# Properties of Positive Real Functions

I am trying to understand the properties of positive real (PR) and strictly positive real (SPR) transfer functions. If given a transfer function I know how to determine whether or not the function is PR/SPR, however I'm not sure how to approach the following example.
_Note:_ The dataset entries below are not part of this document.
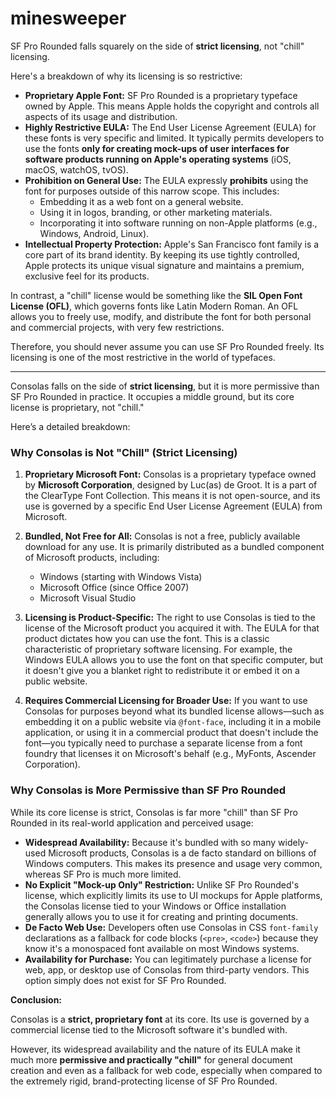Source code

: # minesweeper

SF Pro Rounded falls squarely on the side of **strict licensing**, not "chill" licensing.

Here's a breakdown of why its licensing is so restrictive:

* **Proprietary Apple Font:** SF Pro Rounded is a proprietary typeface owned by Apple. This means Apple holds the copyright and controls all aspects of its usage and distribution.
* **Highly Restrictive EULA:** The End User License Agreement (EULA) for these fonts is very specific and limited. It typically permits developers to use the fonts **only for creating mock-ups of user interfaces for software products running on Apple's operating systems** (iOS, macOS, watchOS, tvOS).
* **Prohibition on General Use:** The EULA expressly **prohibits** using the font for purposes outside of this narrow scope. This includes:
    * Embedding it as a web font on a general website.
    * Using it in logos, branding, or other marketing materials.
    * Incorporating it into software running on non-Apple platforms (e.g., Windows, Android, Linux).
* **Intellectual Property Protection:** Apple's San Francisco font family is a core part of its brand identity. By keeping its use tightly controlled, Apple protects its unique visual signature and maintains a premium, exclusive feel for its products.

In contrast, a "chill" license would be something like the **SIL Open Font License (OFL)**, which governs fonts like Latin Modern Roman. An OFL allows you to freely use, modify, and distribute the font for both personal and commercial projects, with very few restrictions.

Therefore, you should never assume you can use SF Pro Rounded freely. Its licensing is one of the most restrictive in the world of typefaces.

----------

Consolas falls on the side of **strict licensing**, but it is more permissive than SF Pro Rounded in practice. It occupies a middle ground, but its core license is proprietary, not "chill."

Here’s a detailed breakdown:

### Why Consolas is Not "Chill" (Strict Licensing)

1.  **Proprietary Microsoft Font:** Consolas is a proprietary typeface owned by **Microsoft Corporation**, designed by Luc(as) de Groot. It is a part of the ClearType Font Collection. This means it is not open-source, and its use is governed by a specific End User License Agreement (EULA) from Microsoft.

2.  **Bundled, Not Free for All:** Consolas is not a free, publicly available download for any use. It is primarily distributed as a bundled component of Microsoft products, including:
    * Windows (starting with Windows Vista)
    * Microsoft Office (since Office 2007)
    * Microsoft Visual Studio

3.  **Licensing is Product-Specific:** The right to use Consolas is tied to the license of the Microsoft product you acquired it with. The EULA for that product dictates how you can use the font. This is a classic characteristic of proprietary software licensing. For example, the Windows EULA allows you to use the font on that specific computer, but it doesn't give you a blanket right to redistribute it or embed it on a public website.

4.  **Requires Commercial Licensing for Broader Use:** If you want to use Consolas for purposes beyond what its bundled license allows—such as embedding it on a public website via `@font-face`, including it in a mobile application, or using it in a commercial product that doesn't include the font—you typically need to purchase a separate license from a font foundry that licenses it on Microsoft's behalf (e.g., MyFonts, Ascender Corporation).

### Why Consolas is More Permissive than SF Pro Rounded

While its core license is strict, Consolas is far more "chill" than SF Pro Rounded in its real-world application and perceived usage:

* **Widespread Availability:** Because it's bundled with so many widely-used Microsoft products, Consolas is a de facto standard on billions of Windows computers. This makes its presence and usage very common, whereas SF Pro is much more limited.
* **No Explicit "Mock-up Only" Restriction:** Unlike SF Pro Rounded's license, which explicitly limits its use to UI mockups for Apple platforms, the Consolas license tied to your Windows or Office installation generally allows you to use it for creating and printing documents.
* **De Facto Web Use:** Developers often use Consolas in CSS `font-family` declarations as a fallback for code blocks (`<pre>`, `<code>`) because they know it's a monospaced font available on most Windows systems.
* **Availability for Purchase:** You can legitimately purchase a license for web, app, or desktop use of Consolas from third-party vendors. This option simply does not exist for SF Pro Rounded.

**Conclusion:**

Consolas is a **strict, proprietary font** at its core. Its use is governed by a commercial license tied to the Microsoft software it's bundled with.

However, its widespread availability and the nature of its EULA make it much more **permissive and practically "chill"** for general document creation and even as a fallback for web code, especially when compared to the extremely rigid, brand-protecting license of SF Pro Rounded.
Say we are given two positive real transfer functions: $$G_{1}(s)$$ and $$G_{2}(s)$$

How can I tell if the sum $$G_{1}(s) + G_{2}(s)$$ or the product $$G_{1}(s) * G_{2}(s)$$

is PR/SPR?

Intuitively, I think the sum is SPR, but as for the product I am uncertain. Either way, is there a framework I can use to approach this or does anyone know of a proof I could look at?
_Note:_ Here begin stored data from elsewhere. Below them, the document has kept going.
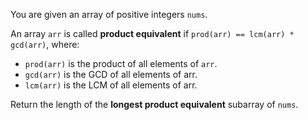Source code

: You are given an array of positive integers `nums`.

An array `arr` is called **product equivalent** if `prod(arr) == lcm(arr) * gcd(arr)`, where:

- `prod(arr)` is the product of all elements of `arr`.
- `gcd(arr)` is the GCD of all elements of arr.
- `lcm(arr)` is the LCM of all elements of arr.

Return the length of the **longest product equivalent** subarray of `nums`.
• This is true for the sum but not for the product. Consider for example $G_1(s)=G_2(s)=\frac{1}{s+1}$. Both $G_1,G_2$ are SPR but their product is not as $Re[G_1^2(j\omega)]<0$ for $\omega>1$. – RTJ Dec 13 '18 at 17:30

At any given $$s$$ the two transfer functions give you two complex numbers $$\rho_1+i\,\sigma_1$$ and $$\rho_2+i\,\sigma_2$$, with the constraints that $$\rho_1,\rho_2\geq0$$.
For the summation you only have that it is strictly positive real iff $$\rho_1$$ and $$\rho_2$$ are not both simultaneously zero. For example $$G_1(s)=\alpha\,G_2(s)$$ with $$\alpha>0$$ would not satisfy this, or the transfer functions already need to be strictly positive real.
For the multiplication the real part would become $$\rho_1\,\rho_2 - \sigma_1\,\sigma_2$$. Therefore, the fact that $$G_1(s)$$ and $$G_2(s)$$ are positive real does not give you enough information about their imaginary parts to tell if the result is even positive real.